She adds that their love “is what poets write about. From the moment I saw  him there was some magical chemistry.”

C’mon. Doesn’t anything about him ever annoy her after so many decades of marriage? “No,” she says. “He just doesn’t bug me. We have such fun, and he’s kind, and he brings me coffee, and he’s funny … I really can’t think of anything.”

Somers met Hamel on the set of a game show when she was 19 and a struggling model and actress — “a small-town girl from San Bruno, California,” as she puts it — who had grown up with an abusive, alcoholic father. She was a single mother and divorced (from her son’s father, Bruce Somers). Hamel was a dashing Canadian television star and talk show host, divorced with two children. They eventually blended families; 40 years later they have six grandkids and, she says, "I feel like we were meant to be."
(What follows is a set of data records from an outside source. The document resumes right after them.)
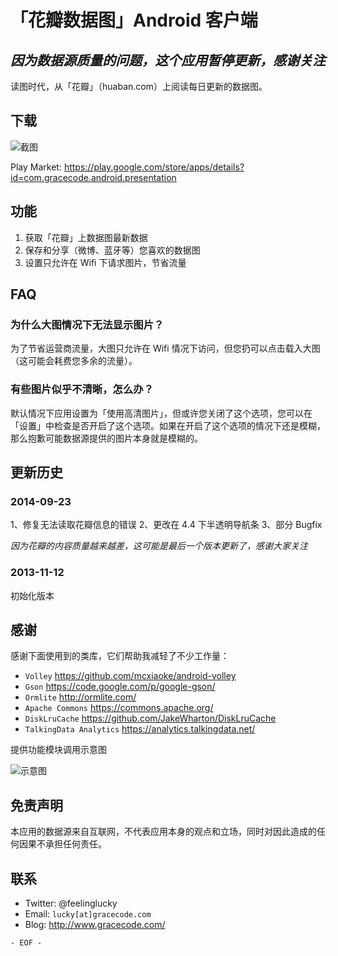 # 「花瓣数据图」Android 客户端

## *因为数据源质量的问题，这个应用暂停更新，感谢关注*

读图时代，从「花瓣」（huaban.com）上阅读每日更新的数据图。


## 下载

![截图](http://files.gracecode.com/2013_11_13/1384333285@320.png)

Play Market: https://play.google.com/store/apps/details?id=com.gracecode.android.presentation


## 功能

1. 获取「花瓣」上数据图最新数据
2. 保存和分享（微博、蓝牙等）您喜欢的数据图
3. 设置只允许在 Wifi 下请求图片，节省流量


## FAQ

### 为什么大图情况下无法显示图片？

为了节省运营商流量，大图只允许在 Wifi 情况下访问，但您扔可以点击载入大图（这可能会耗费您多余的流量）。

### 有些图片似乎不清晰，怎么办？

默认情况下应用设置为「使用高清图片」，但或许您关闭了这个选项，您可以在「设置」中检查是否开启了这个选项。如果在开启了这个选项的情况下还是模糊，那么抱歉可能数据源提供的图片本身就是模糊的。


## 更新历史

### 2014-09-23

1、修复无法读取花瓣信息的错误
2、更改在 4.4 下半透明导航条
3、部分 Bugfix

*因为花瓣的内容质量越来越差，这可能是最后一个版本更新了，感谢大家关注*


### 2013-11-12

初始化版本


## 感谢

感谢下面使用到的类库，它们帮助我减轻了不少工作量：

* `Volley` https://github.com/mcxiaoke/android-volley
* `Gson` https://code.google.com/p/google-gson/
* `Ormlite` http://ormlite.com/
* `Apache Commons` https://commons.apache.org/
* `DiskLruCache` https://github.com/JakeWharton/DiskLruCache
* `TalkingData Analytics` https://analytics.talkingdata.net/

提供功能模块调用示意图

![示意图](http://files.gracecode.com/2013_11_13/1384333163.png)


## 免责声明

本应用的数据源来自互联网，不代表应用本身的观点和立场，同时对因此造成的任何因果不承担任何责任。

## 联系

* Twitter: @feelinglucky
* Email: `lucky[at]gracecode.com`
* Blog: http://www.gracecode.com/


`- EOF -`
What are her secrets to their long and happy life?

Focus on the good

“Every morning I get up, and I do a meditation of gratitude for the love I have in my life, my wonderful husband, my wonderful children, the work I get to do, the country I get to live in,” she says. “I think happiness is something you can choose.”

Put energy into staying healthy and active

She does lots of yoga  and keeps them on an entirely organic diet that’s high in fat, protein and veggies — with no processed food. They follow a vigorous hormone-replacement regimen, which she believes adds to the vavoom in their bedroom.

Don't fight

"We don’t fight anymore. It’s such a waste of time to fight. If you’re a couple that bickers, step back and listen to yourselves. Did you start out like that? What are you fighting about? At this stage of life, why? It’s not worth it."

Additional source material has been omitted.